Une simplicité qui se retrouve déjà sur la pochette, présentant le portrait des quatre musiciens dans un cadre d'un vert épinard du meilleur goût. Abandonnant toute velléité conceptuelle, "Wishbone Four" se veut un recueil de chansons au format classique couplet/refrain/pont, sans digressions superflues. Il en résulte un album honorable, qui s'écoute sans ennui mais qui manque sensiblement d'identité tant il aborde de styles différents, même si Wishbone Ash excelle dans chacun. On retrouve ainsi pêle-mêle du Hard-Rock à la Led Zeppelin ('So Many Things To Say'), du vieux rock'n'roll façon Caravan ('No Easy Road'), du rock coup de poing genre The Who ('Doctor'), du rock country style Eagles ('Sing Out The Song'), la patte Wishbone Ash ne se retrouvant réellement que sur les deux ballades folk 'Ballad Of The Beacon', et surtout l'excellent 'Sorrel' qui aurait mérité de figurer sur "Argus".
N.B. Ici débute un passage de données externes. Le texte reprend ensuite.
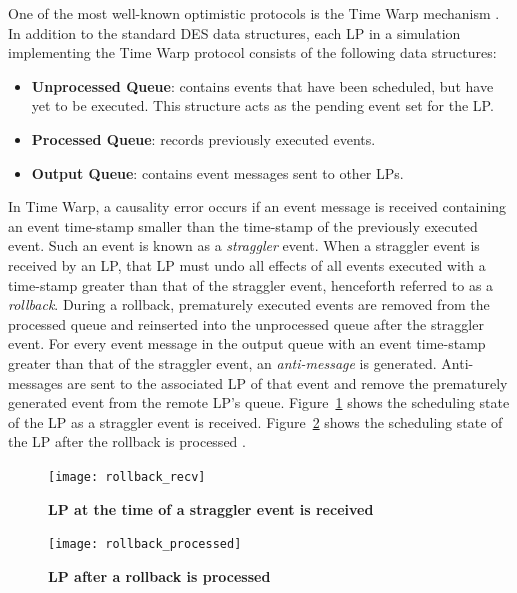 \documentclass[11pt]{book}
\begin{document}
One of the most well-known optimistic protocols is the Time Warp mechanism
\cite{fujimoto}.  In addition to the standard DES data structures, each LP in a simulation
implementing the Time Warp protocol consists of the following data structures:

\vspace*{-\bigskipamount}
\begin{singlespace}
\begin{itemize}
  \item \textbf{Unprocessed Queue}: contains events that have been scheduled, but have yet
    to be executed.  This structure acts as the pending event set for the LP.
  \item\textbf{Processed Queue}: records previously executed events.
  \item\textbf{Output Queue}: contains event messages sent to other LPs.
\end{itemize}
\end{singlespace}

In Time Warp, a causality error occurs if an event message is received containing an event
time-stamp smaller than the time-stamp of the previously executed event.  Such an event is
known as a \emph{straggler} event.  When a straggler event is received by an LP, that LP
must undo all effects of all events executed with a time-stamp greater than that of the
straggler event, henceforth referred to as a \emph{rollback}.  During a rollback,
prematurely executed events are removed from the processed queue and reinserted into the
unprocessed queue after the straggler event.  For every event message in the output queue
with an event time-stamp greater than that of the straggler event, an \emph{anti-message}
is generated.  Anti-messages are sent to the associated LP of that event and remove the
prematurely generated event from the remote LP's queue.
Figure~\ref{fig:rollback_stragglerrecvd} shows the scheduling state of the LP as a
straggler event is received.  Figure~\ref{fig:rollback_processed} shows the scheduling
state of the LP after the rollback is processed \cite{dickman}.

\begin{figure}
    \centering
    \graphicspath{ {./figures/} }
    \texttt{[image: rollback\_recv]}
    \caption{\textbf{LP at the time of a straggler event is
        received}}\label{fig:rollback_stragglerrecvd}
\end{figure}

\begin{figure}
    \centering
    \graphicspath{ {./figures/} }
    \texttt{[image: rollback\_processed]}
    \caption{\textbf{LP after a rollback is processed}}\label{fig:rollback_processed}
\end{figure}
\end{document}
Les duels de guitares et les harmonies vocales qui ont si bien fonctionné sur les précédents albums sont malheureusement absents de ce disque, ce qui explique largement le sentiment de frustration procuré par l'écoute d'un album qui ne contient pourtant que des chansons plus qu'honorables. Même 'Everybody Needs A Friend', un slow languide idéal pour draguer les filles dans les boums des années 70, et 'Rock'n Roll Widow', un rock un peu mou sans véritable empathie, ne déméritent pas vraiment et s'écoutent sans effort.
Au final, "Wishbone Four" souffre du syndrome qui frappe tous les disques ayant la malchance de paraître après la grande œuvre d'un groupe et qui sont jugés à l'aune de celle-ci. Sans crier au génie, cet album reflète néanmoins un certain état d'esprit propre aux années 70.